Every smartphone needs a file manager. The Redmi Note 10 Pro provides one as a part of the System Apps—which is to say it’s baked into the system and can’t be removed in the usual way. And this app too serves up advertisements.

“Basic functionality” still available. You’ll also see here the effect of using the My Queen system font the phone collected on its visit to India.

The app warns that “File Manager needs to collect necessary personal information to provide you with the basic services that generate usage statistics.” So that the app can serve you targeted ads, evidently. It turns out that although you can’t remove the app (without some Android Debug Bridge adroitness, see below) you can opt out of the collection of personal information.

As a newbie to MIUI this rang alarm bells. You may feel differently about this, of course, but it’s Tested Technology’s mantra that tools like your smartphone and your notebook are there for you do to things with, not for things to be done to you.

Xiaomi’s evidently not unsympathetic to this view, however. Their privacy policy is fairly clearly set out and easy to access, although disingenuous in places. Instead of “What we want is to squeeze as much value for ourselves as we legally can from the fact that you’re using our device as your window on the world” the punter is lead to understand that “Ultimately, what we want is the best for all our users…”

This is all fairly standard stuff and Xiaomi aren’t being especially egregious here. Your personal data are gathered by the handful, certainly, then anonymised and mulched down according to legal requirements. But this is where I found that Xiaomi, to its credit, goes a little further in allowing you to shake free from all this bustling undercover commerce.

What that “Ultimately” clause amounts to is a reasonable, if perhaps under-announced, get-out for the user. A Web tip I came across lead me to a buried section in the Settings called “Authorisation and revocation”.

I couldn’t find this from the top menu but if you start to type “Author” into the search box you get a screen with a set of toggles that controls the bloatware features like Download. I allowed Download to live on now that I knew how to kill it but did revoke authorisation for msa (MIUI System Ads).

This made me feel a little better about Xiaomi. I know that some people don’t mind the bloatware or are able to put up with it and others feel it’s all part of the fun. Discerning Tested Technology readers are probably better off without it and it’s good to be able to report that it can be cleaned out without having to plumb the depths of ADB (the Android Debug Bridge, which is how the real techies do it).

It’s not all plain sailing, however.

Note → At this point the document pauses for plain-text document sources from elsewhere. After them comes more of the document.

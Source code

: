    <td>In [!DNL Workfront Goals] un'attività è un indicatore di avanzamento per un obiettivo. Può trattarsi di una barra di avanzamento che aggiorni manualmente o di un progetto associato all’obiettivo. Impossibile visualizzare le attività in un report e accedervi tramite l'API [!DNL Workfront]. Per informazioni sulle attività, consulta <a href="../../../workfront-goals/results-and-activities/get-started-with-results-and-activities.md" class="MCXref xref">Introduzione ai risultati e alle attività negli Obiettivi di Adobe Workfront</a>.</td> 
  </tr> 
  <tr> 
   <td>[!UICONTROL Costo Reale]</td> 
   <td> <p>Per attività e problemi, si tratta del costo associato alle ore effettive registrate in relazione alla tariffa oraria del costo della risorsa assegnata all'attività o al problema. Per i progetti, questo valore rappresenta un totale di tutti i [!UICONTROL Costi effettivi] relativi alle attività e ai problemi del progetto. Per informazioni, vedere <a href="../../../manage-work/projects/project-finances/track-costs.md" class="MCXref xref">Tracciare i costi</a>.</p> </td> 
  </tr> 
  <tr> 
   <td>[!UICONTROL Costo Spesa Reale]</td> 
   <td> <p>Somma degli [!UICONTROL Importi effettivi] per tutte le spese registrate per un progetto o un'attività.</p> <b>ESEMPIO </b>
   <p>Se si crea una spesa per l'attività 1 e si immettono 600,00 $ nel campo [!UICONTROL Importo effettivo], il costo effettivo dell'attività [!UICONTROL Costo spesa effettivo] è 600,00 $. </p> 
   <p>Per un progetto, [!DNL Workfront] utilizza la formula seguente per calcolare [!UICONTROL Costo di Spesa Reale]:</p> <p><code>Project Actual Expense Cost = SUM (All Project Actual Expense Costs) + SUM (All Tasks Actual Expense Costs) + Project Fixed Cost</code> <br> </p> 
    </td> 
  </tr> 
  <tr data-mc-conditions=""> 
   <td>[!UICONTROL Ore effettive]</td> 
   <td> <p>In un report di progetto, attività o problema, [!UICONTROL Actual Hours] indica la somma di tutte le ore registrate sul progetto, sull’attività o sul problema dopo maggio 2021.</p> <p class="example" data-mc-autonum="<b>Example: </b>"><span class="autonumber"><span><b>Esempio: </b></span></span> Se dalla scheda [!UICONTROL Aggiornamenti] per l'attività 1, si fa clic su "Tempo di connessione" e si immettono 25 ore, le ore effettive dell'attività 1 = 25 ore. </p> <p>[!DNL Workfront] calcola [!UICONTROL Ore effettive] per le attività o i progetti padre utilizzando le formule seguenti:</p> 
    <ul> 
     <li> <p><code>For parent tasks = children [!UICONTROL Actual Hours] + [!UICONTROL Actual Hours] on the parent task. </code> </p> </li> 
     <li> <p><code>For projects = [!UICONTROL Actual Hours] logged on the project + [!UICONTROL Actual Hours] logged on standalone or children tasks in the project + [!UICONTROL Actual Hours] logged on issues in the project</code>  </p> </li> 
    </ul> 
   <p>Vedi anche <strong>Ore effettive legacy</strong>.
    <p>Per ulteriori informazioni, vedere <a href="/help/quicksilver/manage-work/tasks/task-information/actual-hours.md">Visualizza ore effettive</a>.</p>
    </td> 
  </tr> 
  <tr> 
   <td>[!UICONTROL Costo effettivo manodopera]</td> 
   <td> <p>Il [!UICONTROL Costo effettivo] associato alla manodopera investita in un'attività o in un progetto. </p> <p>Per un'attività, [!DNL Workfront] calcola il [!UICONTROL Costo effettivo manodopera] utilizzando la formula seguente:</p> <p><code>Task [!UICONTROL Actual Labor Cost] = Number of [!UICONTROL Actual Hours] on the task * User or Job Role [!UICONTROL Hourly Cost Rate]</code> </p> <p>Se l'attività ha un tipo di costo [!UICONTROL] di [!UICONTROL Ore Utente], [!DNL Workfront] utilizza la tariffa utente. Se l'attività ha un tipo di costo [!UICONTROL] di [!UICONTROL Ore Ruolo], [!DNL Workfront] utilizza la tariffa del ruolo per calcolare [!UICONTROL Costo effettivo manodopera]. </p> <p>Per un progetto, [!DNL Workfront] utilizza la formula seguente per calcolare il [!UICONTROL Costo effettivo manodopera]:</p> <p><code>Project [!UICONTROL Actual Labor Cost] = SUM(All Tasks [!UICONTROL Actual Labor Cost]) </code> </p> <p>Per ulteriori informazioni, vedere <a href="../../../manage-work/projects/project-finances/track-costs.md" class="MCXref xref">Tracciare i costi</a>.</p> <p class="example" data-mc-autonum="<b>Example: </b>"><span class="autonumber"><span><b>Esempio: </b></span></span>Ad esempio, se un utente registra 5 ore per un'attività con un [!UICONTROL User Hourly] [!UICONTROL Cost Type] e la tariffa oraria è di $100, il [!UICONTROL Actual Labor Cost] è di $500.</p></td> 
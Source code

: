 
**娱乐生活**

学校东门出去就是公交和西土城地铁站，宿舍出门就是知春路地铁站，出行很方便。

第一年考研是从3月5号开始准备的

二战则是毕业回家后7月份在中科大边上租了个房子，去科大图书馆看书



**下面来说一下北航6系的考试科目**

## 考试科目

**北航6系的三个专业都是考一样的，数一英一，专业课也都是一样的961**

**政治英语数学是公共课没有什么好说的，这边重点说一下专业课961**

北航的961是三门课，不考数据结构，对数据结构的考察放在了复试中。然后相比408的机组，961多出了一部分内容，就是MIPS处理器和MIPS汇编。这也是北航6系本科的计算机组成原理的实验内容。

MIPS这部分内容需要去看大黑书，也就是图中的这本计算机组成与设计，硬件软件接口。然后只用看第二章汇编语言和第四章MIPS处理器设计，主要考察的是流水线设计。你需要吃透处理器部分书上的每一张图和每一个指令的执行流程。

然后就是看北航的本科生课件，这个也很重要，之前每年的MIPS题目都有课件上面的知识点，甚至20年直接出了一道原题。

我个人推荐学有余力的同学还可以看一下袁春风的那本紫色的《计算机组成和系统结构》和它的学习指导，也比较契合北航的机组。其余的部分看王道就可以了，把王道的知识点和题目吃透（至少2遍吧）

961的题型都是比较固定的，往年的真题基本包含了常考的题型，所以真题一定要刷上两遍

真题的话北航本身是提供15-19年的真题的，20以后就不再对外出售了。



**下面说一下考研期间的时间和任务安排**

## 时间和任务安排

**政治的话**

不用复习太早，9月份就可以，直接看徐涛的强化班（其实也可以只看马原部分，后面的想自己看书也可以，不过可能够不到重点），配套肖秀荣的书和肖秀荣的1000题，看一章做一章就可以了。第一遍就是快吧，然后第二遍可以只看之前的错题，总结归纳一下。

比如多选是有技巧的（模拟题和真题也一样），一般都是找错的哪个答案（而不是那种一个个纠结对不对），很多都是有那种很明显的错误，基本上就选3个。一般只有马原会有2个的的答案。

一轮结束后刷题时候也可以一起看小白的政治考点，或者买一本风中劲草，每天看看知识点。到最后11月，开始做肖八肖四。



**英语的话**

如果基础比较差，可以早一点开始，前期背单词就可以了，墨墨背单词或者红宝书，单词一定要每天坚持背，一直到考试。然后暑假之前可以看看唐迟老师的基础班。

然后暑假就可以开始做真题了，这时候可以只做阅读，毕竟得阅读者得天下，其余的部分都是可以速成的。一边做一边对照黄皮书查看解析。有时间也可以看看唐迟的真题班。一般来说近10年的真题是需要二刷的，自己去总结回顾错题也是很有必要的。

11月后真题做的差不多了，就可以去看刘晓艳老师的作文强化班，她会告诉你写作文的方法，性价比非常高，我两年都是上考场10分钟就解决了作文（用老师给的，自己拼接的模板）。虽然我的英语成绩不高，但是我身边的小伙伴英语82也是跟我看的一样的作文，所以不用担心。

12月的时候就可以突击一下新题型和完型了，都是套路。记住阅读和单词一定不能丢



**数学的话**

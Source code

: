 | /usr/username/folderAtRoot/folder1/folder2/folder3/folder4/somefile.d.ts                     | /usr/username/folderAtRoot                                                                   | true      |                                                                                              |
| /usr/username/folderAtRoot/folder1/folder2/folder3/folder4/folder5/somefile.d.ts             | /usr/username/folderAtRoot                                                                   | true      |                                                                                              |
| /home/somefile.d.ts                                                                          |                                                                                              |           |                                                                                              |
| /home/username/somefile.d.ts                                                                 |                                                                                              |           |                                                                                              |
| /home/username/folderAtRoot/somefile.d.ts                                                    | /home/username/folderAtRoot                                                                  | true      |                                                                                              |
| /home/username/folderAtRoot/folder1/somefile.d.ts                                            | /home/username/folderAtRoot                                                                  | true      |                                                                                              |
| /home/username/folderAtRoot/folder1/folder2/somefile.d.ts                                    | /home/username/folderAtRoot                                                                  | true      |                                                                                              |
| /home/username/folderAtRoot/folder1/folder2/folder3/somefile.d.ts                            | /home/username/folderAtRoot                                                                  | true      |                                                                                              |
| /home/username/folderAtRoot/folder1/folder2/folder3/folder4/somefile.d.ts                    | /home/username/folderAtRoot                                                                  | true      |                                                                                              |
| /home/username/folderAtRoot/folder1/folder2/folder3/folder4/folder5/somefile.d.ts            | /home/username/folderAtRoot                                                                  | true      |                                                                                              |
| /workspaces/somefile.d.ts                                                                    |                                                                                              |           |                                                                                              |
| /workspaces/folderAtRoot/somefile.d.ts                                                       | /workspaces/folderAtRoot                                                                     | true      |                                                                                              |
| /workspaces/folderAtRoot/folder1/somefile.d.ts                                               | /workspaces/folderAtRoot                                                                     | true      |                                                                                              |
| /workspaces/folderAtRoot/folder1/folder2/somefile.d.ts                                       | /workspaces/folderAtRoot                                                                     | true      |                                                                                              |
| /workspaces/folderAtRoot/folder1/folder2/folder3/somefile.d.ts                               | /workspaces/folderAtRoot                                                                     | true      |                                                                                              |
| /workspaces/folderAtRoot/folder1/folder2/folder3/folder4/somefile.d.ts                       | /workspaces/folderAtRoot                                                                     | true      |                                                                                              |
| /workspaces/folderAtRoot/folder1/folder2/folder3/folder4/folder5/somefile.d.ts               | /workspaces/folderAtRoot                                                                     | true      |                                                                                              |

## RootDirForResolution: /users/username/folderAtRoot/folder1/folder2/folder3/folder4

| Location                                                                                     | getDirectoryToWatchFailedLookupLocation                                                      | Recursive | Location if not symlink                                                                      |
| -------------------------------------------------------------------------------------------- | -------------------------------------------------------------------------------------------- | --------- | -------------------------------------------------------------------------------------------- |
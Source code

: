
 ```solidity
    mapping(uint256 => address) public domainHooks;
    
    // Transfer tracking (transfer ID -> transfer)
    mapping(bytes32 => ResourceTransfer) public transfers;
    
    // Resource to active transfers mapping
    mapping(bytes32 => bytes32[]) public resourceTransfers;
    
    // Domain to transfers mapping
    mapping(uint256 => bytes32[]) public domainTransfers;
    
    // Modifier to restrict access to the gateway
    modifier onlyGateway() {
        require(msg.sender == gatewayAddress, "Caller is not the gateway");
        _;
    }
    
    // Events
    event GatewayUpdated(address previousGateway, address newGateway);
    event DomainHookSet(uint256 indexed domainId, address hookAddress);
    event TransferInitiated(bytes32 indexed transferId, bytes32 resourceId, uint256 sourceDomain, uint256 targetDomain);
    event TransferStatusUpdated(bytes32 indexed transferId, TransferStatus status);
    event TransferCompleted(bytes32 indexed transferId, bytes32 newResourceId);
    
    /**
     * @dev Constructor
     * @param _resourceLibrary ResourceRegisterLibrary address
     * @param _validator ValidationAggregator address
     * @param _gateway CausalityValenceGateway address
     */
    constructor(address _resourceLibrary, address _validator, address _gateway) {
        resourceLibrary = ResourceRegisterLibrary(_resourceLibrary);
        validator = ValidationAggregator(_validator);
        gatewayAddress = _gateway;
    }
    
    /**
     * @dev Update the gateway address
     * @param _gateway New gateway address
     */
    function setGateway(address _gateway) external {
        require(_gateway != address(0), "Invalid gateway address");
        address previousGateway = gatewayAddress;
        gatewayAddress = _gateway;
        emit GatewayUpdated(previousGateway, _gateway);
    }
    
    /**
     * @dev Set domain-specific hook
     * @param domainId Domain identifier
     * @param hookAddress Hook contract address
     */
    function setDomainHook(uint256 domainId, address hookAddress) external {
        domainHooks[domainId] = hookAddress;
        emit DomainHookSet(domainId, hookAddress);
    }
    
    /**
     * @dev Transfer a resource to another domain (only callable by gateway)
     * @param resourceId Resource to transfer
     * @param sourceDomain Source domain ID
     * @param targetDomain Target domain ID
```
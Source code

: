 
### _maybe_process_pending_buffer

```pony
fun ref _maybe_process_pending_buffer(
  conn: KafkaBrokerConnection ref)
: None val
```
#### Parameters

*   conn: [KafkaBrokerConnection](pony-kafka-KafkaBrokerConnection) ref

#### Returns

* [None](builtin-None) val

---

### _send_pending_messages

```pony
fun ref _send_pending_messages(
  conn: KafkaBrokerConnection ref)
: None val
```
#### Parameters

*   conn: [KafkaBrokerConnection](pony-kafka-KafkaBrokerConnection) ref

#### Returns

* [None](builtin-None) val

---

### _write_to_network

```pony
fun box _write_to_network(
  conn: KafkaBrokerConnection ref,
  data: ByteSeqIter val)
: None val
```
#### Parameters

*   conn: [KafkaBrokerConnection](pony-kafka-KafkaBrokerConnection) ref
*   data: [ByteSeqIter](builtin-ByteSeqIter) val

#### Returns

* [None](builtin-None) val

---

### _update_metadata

You’re warned that if you use these opt-outs the apps in question might become “virtually unusable”. 

Winding Up

Despite the enthusiasm for this smartphone across the Internet (which Tested Technology shares) the Xiaomi Redmi Pro turns out to be a “not quite flagship” offering. The camera array is well-conceived and supported by an excellent camera app. Its physical design however is, to put it kindly, eccentric and the lack of optical image stabilisation helps relegate the phone to “not quite”.

The long-lasting, fast-charging 5000mAh battery together with the 30A charger bundled in is a huge asset, as is the 120Hz refresh AMOLED screen. This is all good stuff. But the bloatware factor that helps subsidise this can’t be ignored either. We’ve seen that it can be ameliorated, although, after a month exploring this phone, it’s not clear exactly what the disadvantageous side-effects of this will be.

There’s a possible radical solution to this that we can’t recommend, as we haven’t tested it. Back in the day, we reviewed several Wileyfox phones and commended them for their use of the Cyanogen open source variant of Android. Cyanogen, sadly, went up in a puff of rather acrid smoke at the end of 2016. Wileyfox reverted to its own version of Android but Cyanogen was quickly resurrected as a new project called LineageOS.

LineageOS has survived and thrives today. The good news is that it’s now unofficially available for the Redmi Note 10 Pro. It’s early days but there’s a decent chance that this will become official, stable and fully functional.

Better classified as an exemplary mid-range smartphone, the RedMi Note 10 Pro is available on Amazon UK for £170.